Why shouldn’t “only in the Lord” mean only marry a Christian?

Question:

I want to thank you for the lesson Because of the Present Distress. My concern is that of the widow's decision in I Corinthians 7:39-40. If Paul was not categorical about the term "only in the Lord" as to marrying only a Christian, contrasting your earlier lesson on marriage where you took to the background that God did not want the Israelites to marry other nations, wouldn't it have been better to come to a compromise as to who a Christian should marry?

Also, something was not taken into account in your analysis: Paul was replying to questions written in their letter where we have a newly converted spouse where one of them was converted and the other refused. So, carefully looking at this: Was Paul not trying to correct the situation by advising widows to marry "only in the Lord" as a means of remedying the earlier addressed situation of one of the spouses being converted?

If the conclusion is not sound scripturally as to whom a Christian should marry whether brother or sister, then you have left a vacuum for individuals making a choice rather than a scriptural point of view.

Thanks in anticipation.

Answer:

We do not have the letter that the Corinthians wrote to Paul; therefore, to make a conclusion based on what the letter might have contained is false. It is true that what Paul wrote would cover situations where a new Christian's spouse did not convert to Christianity. However, Paul's wording does not limit itself only to these types of situations. To add additional restrictions where God did not is to create a falsehood.

To conclude that Paul was correcting a problem with the widows' earlier marriages is again adding an assumption to the text. There is nothing in the text that indicates that earlier marriages were wrong. It is improper to draw conclusions based on your own assumptions.
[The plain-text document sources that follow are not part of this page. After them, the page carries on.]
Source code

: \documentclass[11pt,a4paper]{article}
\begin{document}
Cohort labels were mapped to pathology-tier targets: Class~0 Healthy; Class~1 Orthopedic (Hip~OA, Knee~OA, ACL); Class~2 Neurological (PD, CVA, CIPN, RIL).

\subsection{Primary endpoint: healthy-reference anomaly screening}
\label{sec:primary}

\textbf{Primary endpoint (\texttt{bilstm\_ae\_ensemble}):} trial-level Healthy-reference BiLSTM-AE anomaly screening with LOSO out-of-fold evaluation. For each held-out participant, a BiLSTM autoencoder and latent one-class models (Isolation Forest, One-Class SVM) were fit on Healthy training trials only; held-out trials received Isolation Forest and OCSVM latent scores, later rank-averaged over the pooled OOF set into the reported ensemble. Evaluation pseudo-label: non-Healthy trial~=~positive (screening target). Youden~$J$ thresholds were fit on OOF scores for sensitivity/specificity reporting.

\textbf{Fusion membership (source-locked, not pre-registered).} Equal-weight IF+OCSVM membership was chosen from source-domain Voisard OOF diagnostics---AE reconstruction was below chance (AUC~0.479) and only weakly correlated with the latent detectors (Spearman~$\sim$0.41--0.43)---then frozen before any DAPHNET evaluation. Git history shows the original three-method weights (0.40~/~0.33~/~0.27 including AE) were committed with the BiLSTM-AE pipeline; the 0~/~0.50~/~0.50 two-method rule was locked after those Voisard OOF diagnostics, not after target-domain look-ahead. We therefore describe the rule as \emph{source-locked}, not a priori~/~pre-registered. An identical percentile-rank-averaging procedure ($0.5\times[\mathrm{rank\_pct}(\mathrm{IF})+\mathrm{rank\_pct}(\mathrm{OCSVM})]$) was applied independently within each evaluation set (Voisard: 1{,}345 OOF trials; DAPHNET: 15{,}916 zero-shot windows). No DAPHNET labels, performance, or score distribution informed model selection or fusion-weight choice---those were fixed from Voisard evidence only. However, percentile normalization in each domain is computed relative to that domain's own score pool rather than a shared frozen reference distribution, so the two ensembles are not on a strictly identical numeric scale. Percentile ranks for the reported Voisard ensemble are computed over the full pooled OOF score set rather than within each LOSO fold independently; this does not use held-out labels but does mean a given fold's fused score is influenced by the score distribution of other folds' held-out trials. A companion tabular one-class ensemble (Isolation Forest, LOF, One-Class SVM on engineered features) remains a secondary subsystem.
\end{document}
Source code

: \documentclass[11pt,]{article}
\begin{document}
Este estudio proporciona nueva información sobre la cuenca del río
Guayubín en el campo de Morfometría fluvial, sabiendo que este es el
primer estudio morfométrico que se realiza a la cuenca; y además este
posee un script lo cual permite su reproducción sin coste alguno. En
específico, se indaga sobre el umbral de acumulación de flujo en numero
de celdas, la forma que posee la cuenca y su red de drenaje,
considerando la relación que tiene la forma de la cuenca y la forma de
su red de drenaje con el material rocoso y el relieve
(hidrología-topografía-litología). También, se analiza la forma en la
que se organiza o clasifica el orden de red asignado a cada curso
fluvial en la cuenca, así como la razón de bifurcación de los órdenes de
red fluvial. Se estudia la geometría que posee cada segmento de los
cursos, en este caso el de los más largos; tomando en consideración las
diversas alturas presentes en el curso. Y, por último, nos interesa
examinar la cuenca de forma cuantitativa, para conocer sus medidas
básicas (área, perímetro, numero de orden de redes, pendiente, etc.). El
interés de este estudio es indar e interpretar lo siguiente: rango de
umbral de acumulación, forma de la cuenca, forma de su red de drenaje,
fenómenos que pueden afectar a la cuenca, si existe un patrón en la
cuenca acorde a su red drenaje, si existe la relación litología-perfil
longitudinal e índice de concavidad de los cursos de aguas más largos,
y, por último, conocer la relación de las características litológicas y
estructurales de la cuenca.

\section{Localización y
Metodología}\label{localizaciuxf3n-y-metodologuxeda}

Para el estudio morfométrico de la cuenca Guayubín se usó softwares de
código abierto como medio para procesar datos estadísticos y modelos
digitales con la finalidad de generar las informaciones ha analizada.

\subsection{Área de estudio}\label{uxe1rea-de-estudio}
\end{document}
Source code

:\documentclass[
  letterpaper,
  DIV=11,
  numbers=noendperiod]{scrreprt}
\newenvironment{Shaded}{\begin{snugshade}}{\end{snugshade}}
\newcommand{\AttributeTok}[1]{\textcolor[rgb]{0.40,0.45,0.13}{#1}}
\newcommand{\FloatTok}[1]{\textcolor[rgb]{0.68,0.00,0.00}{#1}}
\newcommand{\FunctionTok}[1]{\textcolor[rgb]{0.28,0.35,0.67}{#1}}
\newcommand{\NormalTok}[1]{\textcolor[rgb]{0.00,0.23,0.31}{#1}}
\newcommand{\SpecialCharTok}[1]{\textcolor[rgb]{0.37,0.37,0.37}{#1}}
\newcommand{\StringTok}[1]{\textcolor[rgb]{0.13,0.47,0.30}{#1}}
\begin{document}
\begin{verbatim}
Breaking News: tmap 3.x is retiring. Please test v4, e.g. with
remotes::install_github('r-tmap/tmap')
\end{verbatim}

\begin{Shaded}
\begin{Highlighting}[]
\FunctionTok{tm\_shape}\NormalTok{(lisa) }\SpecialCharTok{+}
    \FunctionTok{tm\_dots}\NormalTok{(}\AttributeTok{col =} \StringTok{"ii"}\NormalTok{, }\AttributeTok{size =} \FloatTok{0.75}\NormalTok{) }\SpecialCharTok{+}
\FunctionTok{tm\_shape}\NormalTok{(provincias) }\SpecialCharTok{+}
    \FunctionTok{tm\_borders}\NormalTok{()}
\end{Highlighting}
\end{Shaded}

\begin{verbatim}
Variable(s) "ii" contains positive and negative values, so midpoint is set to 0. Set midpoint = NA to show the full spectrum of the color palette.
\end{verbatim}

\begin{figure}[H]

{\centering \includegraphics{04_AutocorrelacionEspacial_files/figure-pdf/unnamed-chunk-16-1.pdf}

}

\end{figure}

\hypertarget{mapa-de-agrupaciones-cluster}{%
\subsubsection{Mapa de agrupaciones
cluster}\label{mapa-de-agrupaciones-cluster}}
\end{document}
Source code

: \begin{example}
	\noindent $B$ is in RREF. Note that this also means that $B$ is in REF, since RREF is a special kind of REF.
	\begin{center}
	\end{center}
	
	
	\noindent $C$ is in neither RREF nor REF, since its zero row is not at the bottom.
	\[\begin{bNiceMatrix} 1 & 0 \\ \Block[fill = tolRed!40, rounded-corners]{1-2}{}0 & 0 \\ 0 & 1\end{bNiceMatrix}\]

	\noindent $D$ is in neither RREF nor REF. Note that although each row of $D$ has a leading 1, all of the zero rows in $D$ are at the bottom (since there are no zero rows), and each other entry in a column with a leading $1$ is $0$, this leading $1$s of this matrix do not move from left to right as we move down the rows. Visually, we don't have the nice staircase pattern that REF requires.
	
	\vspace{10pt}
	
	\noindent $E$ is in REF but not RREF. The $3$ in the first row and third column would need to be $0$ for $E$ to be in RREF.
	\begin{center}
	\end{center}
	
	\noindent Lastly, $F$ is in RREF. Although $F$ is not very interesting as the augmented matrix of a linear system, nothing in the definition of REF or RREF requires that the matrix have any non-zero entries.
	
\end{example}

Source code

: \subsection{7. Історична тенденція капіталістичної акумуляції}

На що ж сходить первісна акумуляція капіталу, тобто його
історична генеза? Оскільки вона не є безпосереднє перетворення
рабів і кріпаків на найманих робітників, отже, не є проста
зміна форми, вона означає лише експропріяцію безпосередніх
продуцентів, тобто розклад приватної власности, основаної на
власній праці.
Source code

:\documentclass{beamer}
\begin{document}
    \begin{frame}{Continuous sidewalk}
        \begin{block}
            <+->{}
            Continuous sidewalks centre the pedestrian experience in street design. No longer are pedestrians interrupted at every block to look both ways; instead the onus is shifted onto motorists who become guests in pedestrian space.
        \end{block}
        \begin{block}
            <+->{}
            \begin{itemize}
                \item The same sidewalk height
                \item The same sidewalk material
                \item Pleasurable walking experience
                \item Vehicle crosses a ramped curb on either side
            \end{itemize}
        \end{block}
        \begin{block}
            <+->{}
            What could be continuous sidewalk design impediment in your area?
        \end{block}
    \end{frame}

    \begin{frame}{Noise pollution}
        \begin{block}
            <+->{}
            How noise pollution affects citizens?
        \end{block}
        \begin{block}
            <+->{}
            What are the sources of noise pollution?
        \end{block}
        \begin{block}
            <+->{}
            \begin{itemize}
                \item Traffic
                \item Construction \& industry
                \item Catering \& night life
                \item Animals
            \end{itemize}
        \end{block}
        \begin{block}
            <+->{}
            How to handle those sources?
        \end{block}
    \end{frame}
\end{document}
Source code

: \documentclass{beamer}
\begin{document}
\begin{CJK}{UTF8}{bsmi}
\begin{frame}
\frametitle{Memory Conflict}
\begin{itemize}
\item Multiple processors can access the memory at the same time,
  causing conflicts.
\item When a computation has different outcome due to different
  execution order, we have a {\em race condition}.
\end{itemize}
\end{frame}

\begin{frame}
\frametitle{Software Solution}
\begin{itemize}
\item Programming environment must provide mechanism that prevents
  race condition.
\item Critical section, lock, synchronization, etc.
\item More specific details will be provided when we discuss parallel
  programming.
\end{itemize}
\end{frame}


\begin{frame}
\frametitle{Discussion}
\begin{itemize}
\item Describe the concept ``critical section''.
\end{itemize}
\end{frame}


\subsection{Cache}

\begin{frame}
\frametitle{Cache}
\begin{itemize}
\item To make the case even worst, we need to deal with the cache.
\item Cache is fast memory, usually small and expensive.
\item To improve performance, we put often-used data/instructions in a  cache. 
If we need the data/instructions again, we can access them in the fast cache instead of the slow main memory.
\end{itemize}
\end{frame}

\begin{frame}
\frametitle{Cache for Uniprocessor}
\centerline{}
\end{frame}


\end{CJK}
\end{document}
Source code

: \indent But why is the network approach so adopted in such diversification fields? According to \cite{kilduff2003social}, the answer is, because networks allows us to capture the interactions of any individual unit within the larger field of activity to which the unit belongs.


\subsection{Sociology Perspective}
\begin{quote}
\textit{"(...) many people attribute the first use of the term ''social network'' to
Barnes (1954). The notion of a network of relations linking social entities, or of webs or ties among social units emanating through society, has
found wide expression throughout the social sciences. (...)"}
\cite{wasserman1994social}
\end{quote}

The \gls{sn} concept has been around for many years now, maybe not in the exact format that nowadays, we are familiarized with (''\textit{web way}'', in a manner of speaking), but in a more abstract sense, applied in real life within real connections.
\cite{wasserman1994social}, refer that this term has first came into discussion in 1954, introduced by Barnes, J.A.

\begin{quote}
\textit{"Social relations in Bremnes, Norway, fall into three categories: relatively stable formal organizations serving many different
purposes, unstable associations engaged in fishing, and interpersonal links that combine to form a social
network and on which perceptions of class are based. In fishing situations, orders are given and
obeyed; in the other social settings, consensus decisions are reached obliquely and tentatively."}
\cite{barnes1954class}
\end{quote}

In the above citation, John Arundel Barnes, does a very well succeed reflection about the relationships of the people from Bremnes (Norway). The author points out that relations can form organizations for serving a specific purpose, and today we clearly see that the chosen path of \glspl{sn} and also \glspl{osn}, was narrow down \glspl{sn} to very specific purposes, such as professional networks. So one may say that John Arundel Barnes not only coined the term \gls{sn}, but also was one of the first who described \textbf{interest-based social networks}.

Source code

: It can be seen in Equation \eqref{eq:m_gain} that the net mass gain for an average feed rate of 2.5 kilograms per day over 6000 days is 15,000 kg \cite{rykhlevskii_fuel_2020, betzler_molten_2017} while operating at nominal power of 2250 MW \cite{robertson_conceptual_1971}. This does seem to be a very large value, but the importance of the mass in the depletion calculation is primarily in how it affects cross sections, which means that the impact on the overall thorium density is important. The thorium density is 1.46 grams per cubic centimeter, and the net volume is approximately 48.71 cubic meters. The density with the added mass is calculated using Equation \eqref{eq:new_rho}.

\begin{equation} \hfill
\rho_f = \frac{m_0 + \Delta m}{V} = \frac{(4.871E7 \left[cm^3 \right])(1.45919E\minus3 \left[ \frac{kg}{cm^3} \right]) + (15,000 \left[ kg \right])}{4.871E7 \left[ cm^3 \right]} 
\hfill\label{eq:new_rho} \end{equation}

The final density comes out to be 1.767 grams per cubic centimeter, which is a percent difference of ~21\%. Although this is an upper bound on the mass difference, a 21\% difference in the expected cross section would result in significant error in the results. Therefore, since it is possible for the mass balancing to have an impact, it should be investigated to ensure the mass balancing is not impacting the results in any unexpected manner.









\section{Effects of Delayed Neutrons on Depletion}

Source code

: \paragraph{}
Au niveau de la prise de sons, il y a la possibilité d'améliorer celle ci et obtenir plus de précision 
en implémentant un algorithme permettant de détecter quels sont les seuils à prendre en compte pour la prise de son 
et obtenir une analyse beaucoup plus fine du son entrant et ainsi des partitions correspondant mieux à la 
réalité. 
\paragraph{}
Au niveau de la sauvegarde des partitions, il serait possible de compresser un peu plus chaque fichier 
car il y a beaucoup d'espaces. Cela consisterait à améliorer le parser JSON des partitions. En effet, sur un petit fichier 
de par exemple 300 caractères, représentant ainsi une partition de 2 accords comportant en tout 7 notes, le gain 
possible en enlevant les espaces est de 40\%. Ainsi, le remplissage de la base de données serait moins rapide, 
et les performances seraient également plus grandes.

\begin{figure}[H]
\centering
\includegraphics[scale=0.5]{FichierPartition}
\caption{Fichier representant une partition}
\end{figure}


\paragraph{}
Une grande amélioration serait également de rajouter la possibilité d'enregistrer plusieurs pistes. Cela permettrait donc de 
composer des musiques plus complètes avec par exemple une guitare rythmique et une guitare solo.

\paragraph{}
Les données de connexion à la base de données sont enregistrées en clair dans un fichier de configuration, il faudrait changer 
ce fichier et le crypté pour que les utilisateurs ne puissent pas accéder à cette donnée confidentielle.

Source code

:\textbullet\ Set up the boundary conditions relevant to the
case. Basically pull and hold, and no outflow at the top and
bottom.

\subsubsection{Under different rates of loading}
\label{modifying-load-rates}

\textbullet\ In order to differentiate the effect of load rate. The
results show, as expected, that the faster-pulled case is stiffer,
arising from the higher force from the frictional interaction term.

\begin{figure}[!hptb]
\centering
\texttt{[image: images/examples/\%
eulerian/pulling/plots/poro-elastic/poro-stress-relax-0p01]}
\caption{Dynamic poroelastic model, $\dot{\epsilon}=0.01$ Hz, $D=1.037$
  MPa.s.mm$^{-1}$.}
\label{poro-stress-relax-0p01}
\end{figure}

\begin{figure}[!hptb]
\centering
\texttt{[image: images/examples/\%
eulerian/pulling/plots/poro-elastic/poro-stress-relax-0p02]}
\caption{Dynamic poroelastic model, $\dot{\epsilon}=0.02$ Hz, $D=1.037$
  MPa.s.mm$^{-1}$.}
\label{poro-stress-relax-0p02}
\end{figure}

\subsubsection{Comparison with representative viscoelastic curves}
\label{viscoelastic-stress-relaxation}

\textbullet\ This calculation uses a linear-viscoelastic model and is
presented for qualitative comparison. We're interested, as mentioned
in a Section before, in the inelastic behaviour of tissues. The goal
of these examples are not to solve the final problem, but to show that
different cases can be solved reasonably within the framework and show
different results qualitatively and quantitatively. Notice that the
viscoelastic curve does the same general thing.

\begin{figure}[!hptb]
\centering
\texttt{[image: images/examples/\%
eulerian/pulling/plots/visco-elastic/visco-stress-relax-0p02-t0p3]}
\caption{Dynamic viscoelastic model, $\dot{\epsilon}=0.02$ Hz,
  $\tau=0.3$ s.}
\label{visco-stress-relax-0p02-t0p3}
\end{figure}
God only told Israel not to marry from seven specific nations. "When the LORD your God brings you into the land which you go to possess, and has cast out many nations before you, the Hittites and the Girgashites and the Amorites and the Canaanites and the Perizzites and the Hivites and the Jebusites, seven nations greater and mightier than you, and when the LORD your God delivers them over to you, you shall conquer them and utterly destroy them. You shall make no covenant with them nor show mercy to them. Nor shall you make marriages with them. You shall not give your daughter to their son, nor take their daughter for your son. For they will turn your sons away from following Me, to serve other gods; so the anger of the LORD will be aroused against you and destroy you suddenly" (Deuteronomy 7:1-4). This did not apply to any other nations. Boaz was not wrong marrying the Moabitess, Ruth. Esther was not wrong marrying the Persian king, Ahasuerus. Moses was not wrong marrying the Ethiopian woman (Numbers 12:1). Therefore, you cannot conclude that Christians should not marry non-Christians from this.